[LISTED RECORDS]

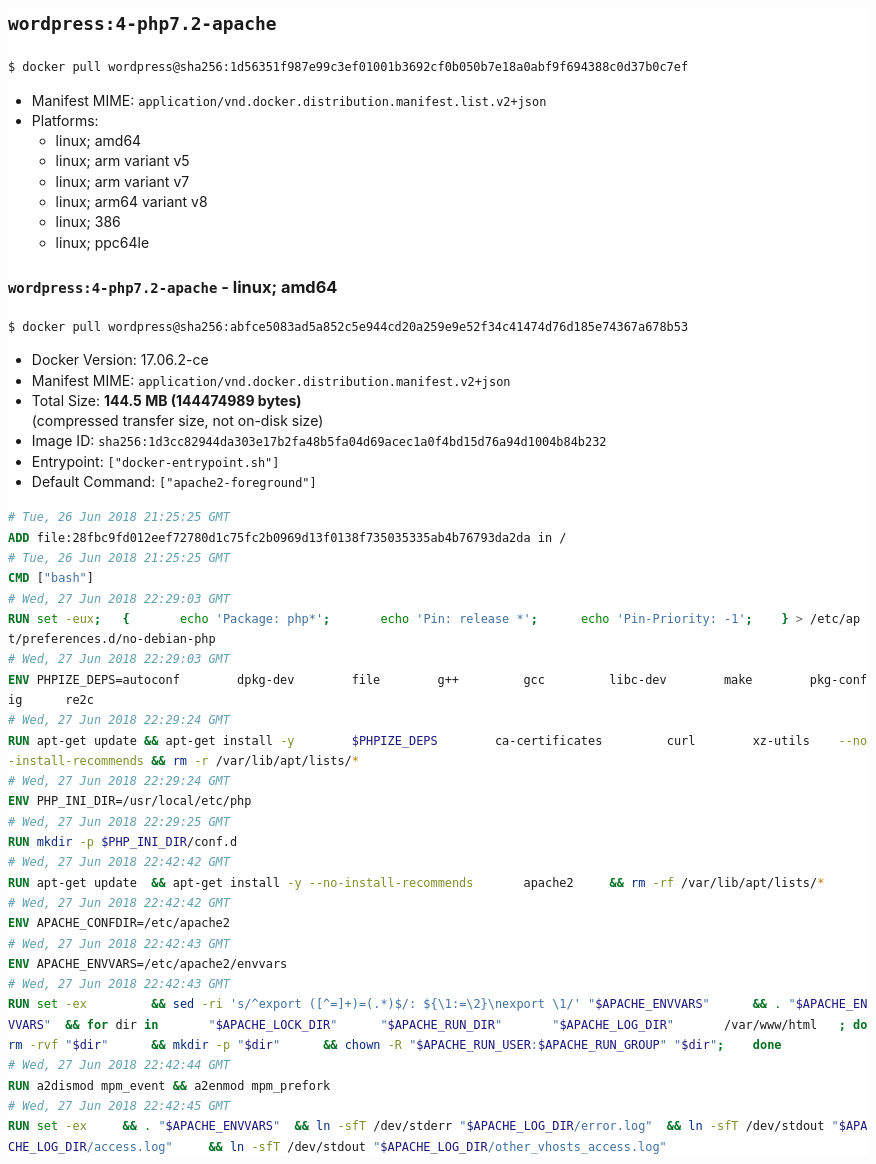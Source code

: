 ## `wordpress:4-php7.2-apache`

```console
$ docker pull wordpress@sha256:1d56351f987e99c3ef01001b3692cf0b050b7e18a0abf9f694388c0d37b0c7ef
```

-	Manifest MIME: `application/vnd.docker.distribution.manifest.list.v2+json`
-	Platforms:
	-	linux; amd64
	-	linux; arm variant v5
	-	linux; arm variant v7
	-	linux; arm64 variant v8
	-	linux; 386
	-	linux; ppc64le

### `wordpress:4-php7.2-apache` - linux; amd64

```console
$ docker pull wordpress@sha256:abfce5083ad5a852c5e944cd20a259e9e52f34c41474d76d185e74367a678b53
```

-	Docker Version: 17.06.2-ce
-	Manifest MIME: `application/vnd.docker.distribution.manifest.v2+json`
-	Total Size: **144.5 MB (144474989 bytes)**  
	(compressed transfer size, not on-disk size)
-	Image ID: `sha256:1d3cc82944da303e17b2fa48b5fa04d69acec1a0f4bd15d76a94d1004b84b232`
-	Entrypoint: `["docker-entrypoint.sh"]`
-	Default Command: `["apache2-foreground"]`

```dockerfile
# Tue, 26 Jun 2018 21:25:25 GMT
ADD file:28fbc9fd012eef72780d1c75fc2b0969d13f0138f735035335ab4b76793da2da in / 
# Tue, 26 Jun 2018 21:25:25 GMT
CMD ["bash"]
# Wed, 27 Jun 2018 22:29:03 GMT
RUN set -eux; 	{ 		echo 'Package: php*'; 		echo 'Pin: release *'; 		echo 'Pin-Priority: -1'; 	} > /etc/apt/preferences.d/no-debian-php
# Wed, 27 Jun 2018 22:29:03 GMT
ENV PHPIZE_DEPS=autoconf 		dpkg-dev 		file 		g++ 		gcc 		libc-dev 		make 		pkg-config 		re2c
# Wed, 27 Jun 2018 22:29:24 GMT
RUN apt-get update && apt-get install -y 		$PHPIZE_DEPS 		ca-certificates 		curl 		xz-utils 	--no-install-recommends && rm -r /var/lib/apt/lists/*
# Wed, 27 Jun 2018 22:29:24 GMT
ENV PHP_INI_DIR=/usr/local/etc/php
# Wed, 27 Jun 2018 22:29:25 GMT
RUN mkdir -p $PHP_INI_DIR/conf.d
# Wed, 27 Jun 2018 22:42:42 GMT
RUN apt-get update 	&& apt-get install -y --no-install-recommends 		apache2 	&& rm -rf /var/lib/apt/lists/*
# Wed, 27 Jun 2018 22:42:42 GMT
ENV APACHE_CONFDIR=/etc/apache2
# Wed, 27 Jun 2018 22:42:43 GMT
ENV APACHE_ENVVARS=/etc/apache2/envvars
# Wed, 27 Jun 2018 22:42:43 GMT
RUN set -ex 		&& sed -ri 's/^export ([^=]+)=(.*)$/: ${\1:=\2}\nexport \1/' "$APACHE_ENVVARS" 		&& . "$APACHE_ENVVARS" 	&& for dir in 		"$APACHE_LOCK_DIR" 		"$APACHE_RUN_DIR" 		"$APACHE_LOG_DIR" 		/var/www/html 	; do 		rm -rvf "$dir" 		&& mkdir -p "$dir" 		&& chown -R "$APACHE_RUN_USER:$APACHE_RUN_GROUP" "$dir"; 	done
# Wed, 27 Jun 2018 22:42:44 GMT
RUN a2dismod mpm_event && a2enmod mpm_prefork
# Wed, 27 Jun 2018 22:42:45 GMT
RUN set -ex 	&& . "$APACHE_ENVVARS" 	&& ln -sfT /dev/stderr "$APACHE_LOG_DIR/error.log" 	&& ln -sfT /dev/stdout "$APACHE_LOG_DIR/access.log" 	&& ln -sfT /dev/stdout "$APACHE_LOG_DIR/other_vhosts_access.log"
```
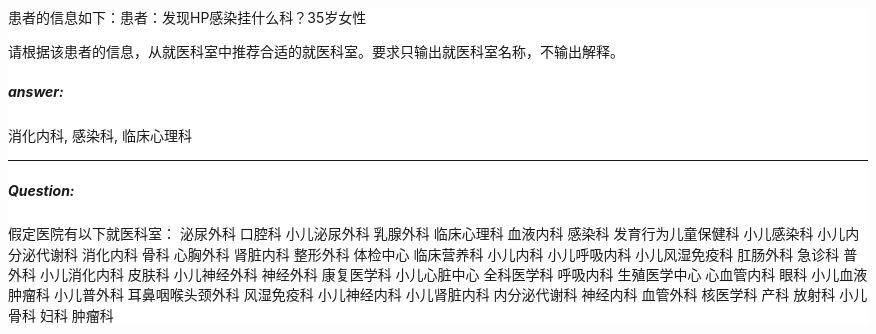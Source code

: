 患者的信息如下：患者：发现HP感染挂什么科？35岁女性

请根据该患者的信息，从就医科室中推荐合适的就医科室。要求只输出就医科室名称，不输出解释。
##### answer: 
消化内科, 感染科, 临床心理科  

----------------

##### Question: 
假定医院有以下就医科室：
泌尿外科
口腔科
小儿泌尿外科
乳腺外科
临床心理科
血液内科
感染科
发育行为儿童保健科
小儿感染科
小儿内分泌代谢科
消化内科
骨科
心胸外科
肾脏内科
整形外科
体检中心
临床营养科
小儿内科
小儿呼吸内科
小儿风湿免疫科
肛肠外科
急诊科
普外科
小儿消化内科
皮肤科
小儿神经外科
神经外科
康复医学科
小儿心脏中心
全科医学科
呼吸内科
生殖医学中心
心血管内科
眼科
小儿血液肿瘤科
小儿普外科
耳鼻咽喉头颈外科
风湿免疫科
小儿神经内科
小儿肾脏内科
内分泌代谢科
神经内科
血管外科
核医学科
产科
放射科
小儿骨科
妇科
肿瘤科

[WHAT YOU ARE ASKED TO DO] Please print each entry exactly as given and keep pictures out of it.

[SOLUTION TO THIS PROBLEM]
Source code

: ## `wordpress:4-php7.2-apache`

```console
$ docker pull wordpress@sha256:1d56351f987e99c3ef01001b3692cf0b050b7e18a0abf9f694388c0d37b0c7ef
```

-	Manifest MIME: `application/vnd.docker.distribution.manifest.list.v2+json`
-	Platforms:
	-	linux; amd64
	-	linux; arm variant v5
	-	linux; arm variant v7
	-	linux; arm64 variant v8
	-	linux; 386
	-	linux; ppc64le

### `wordpress:4-php7.2-apache` - linux; amd64

```console
$ docker pull wordpress@sha256:abfce5083ad5a852c5e944cd20a259e9e52f34c41474d76d185e74367a678b53
```

-	Docker Version: 17.06.2-ce
-	Manifest MIME: `application/vnd.docker.distribution.manifest.v2+json`
-	Total Size: **144.5 MB (144474989 bytes)**  
	(compressed transfer size, not on-disk size)
-	Image ID: `sha256:1d3cc82944da303e17b2fa48b5fa04d69acec1a0f4bd15d76a94d1004b84b232`
-	Entrypoint: `["docker-entrypoint.sh"]`
-	Default Command: `["apache2-foreground"]`

```dockerfile
# Tue, 26 Jun 2018 21:25:25 GMT
ADD file:28fbc9fd012eef72780d1c75fc2b0969d13f0138f735035335ab4b76793da2da in / 
# Tue, 26 Jun 2018 21:25:25 GMT
CMD ["bash"]
# Wed, 27 Jun 2018 22:29:03 GMT
RUN set -eux; 	{ 		echo 'Package: php*'; 		echo 'Pin: release *'; 		echo 'Pin-Priority: -1'; 	} > /etc/apt/preferences.d/no-debian-php
# Wed, 27 Jun 2018 22:29:03 GMT
ENV PHPIZE_DEPS=autoconf 		dpkg-dev 		file 		g++ 		gcc 		libc-dev 		make 		pkg-config 		re2c
# Wed, 27 Jun 2018 22:29:24 GMT
RUN apt-get update && apt-get install -y 		$PHPIZE_DEPS 		ca-certificates 		curl 		xz-utils 	--no-install-recommends && rm -r /var/lib/apt/lists/*
# Wed, 27 Jun 2018 22:29:24 GMT
ENV PHP_INI_DIR=/usr/local/etc/php
# Wed, 27 Jun 2018 22:29:25 GMT
RUN mkdir -p $PHP_INI_DIR/conf.d
# Wed, 27 Jun 2018 22:42:42 GMT
RUN apt-get update 	&& apt-get install -y --no-install-recommends 		apache2 	&& rm -rf /var/lib/apt/lists/*
# Wed, 27 Jun 2018 22:42:42 GMT
ENV APACHE_CONFDIR=/etc/apache2
# Wed, 27 Jun 2018 22:42:43 GMT
ENV APACHE_ENVVARS=/etc/apache2/envvars
# Wed, 27 Jun 2018 22:42:43 GMT
RUN set -ex 		&& sed -ri 's/^export ([^=]+)=(.*)$/: ${\1:=\2}\nexport \1/' "$APACHE_ENVVARS" 		&& . "$APACHE_ENVVARS" 	&& for dir in 		"$APACHE_LOCK_DIR" 		"$APACHE_RUN_DIR" 		"$APACHE_LOG_DIR" 		/var/www/html 	; do 		rm -rvf "$dir" 		&& mkdir -p "$dir" 		&& chown -R "$APACHE_RUN_USER:$APACHE_RUN_GROUP" "$dir"; 	done
# Wed, 27 Jun 2018 22:42:44 GMT
RUN a2dismod mpm_event && a2enmod mpm_prefork
# Wed, 27 Jun 2018 22:42:45 GMT
RUN set -ex 	&& . "$APACHE_ENVVARS" 	&& ln -sfT /dev/stderr "$APACHE_LOG_DIR/error.log" 	&& ln -sfT /dev/stdout "$APACHE_LOG_DIR/access.log" 	&& ln -sfT /dev/stdout "$APACHE_LOG_DIR/other_vhosts_access.log"
```
Source code

: 患者的信息如下：患者：发现HP感染挂什么科？35岁女性

请根据该患者的信息，从就医科室中推荐合适的就医科室。要求只输出就医科室名称，不输出解释。
##### answer: 
消化内科, 感染科, 临床心理科  

----------------

##### Question: 
假定医院有以下就医科室：
泌尿外科
口腔科
小儿泌尿外科
乳腺外科
临床心理科
血液内科
感染科
发育行为儿童保健科
小儿感染科
小儿内分泌代谢科
消化内科
骨科
心胸外科
肾脏内科
整形外科
体检中心
临床营养科
小儿内科
小儿呼吸内科
小儿风湿免疫科
肛肠外科
急诊科
普外科
小儿消化内科
皮肤科
小儿神经外科
神经外科
康复医学科
小儿心脏中心
全科医学科
呼吸内科
生殖医学中心
心血管内科
眼科
小儿血液肿瘤科
小儿普外科
耳鼻咽喉头颈外科
风湿免疫科
小儿神经内科
小儿肾脏内科
内分泌代谢科
神经内科
血管外科
核医学科
产科
放射科
小儿骨科
妇科
肿瘤科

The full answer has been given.